Problem details: I would like each line of the data that holds the word "platform" copied out.

Recorded data:
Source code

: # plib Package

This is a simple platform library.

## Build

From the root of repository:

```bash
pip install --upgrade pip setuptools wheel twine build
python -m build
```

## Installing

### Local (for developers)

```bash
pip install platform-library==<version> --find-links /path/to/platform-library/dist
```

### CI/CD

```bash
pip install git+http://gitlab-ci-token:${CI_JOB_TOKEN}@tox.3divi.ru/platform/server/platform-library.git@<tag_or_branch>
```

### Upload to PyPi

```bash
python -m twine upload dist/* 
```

Exercise result:
This is a simple platform library.
pip install platform-library==<version> --find-links /path/to/platform-library/dist
pip install git+http://gitlab-ci-token:${CI_JOB_TOKEN}@tox.3divi.ru/platform/server/platform-library.git@<tag_or_branch>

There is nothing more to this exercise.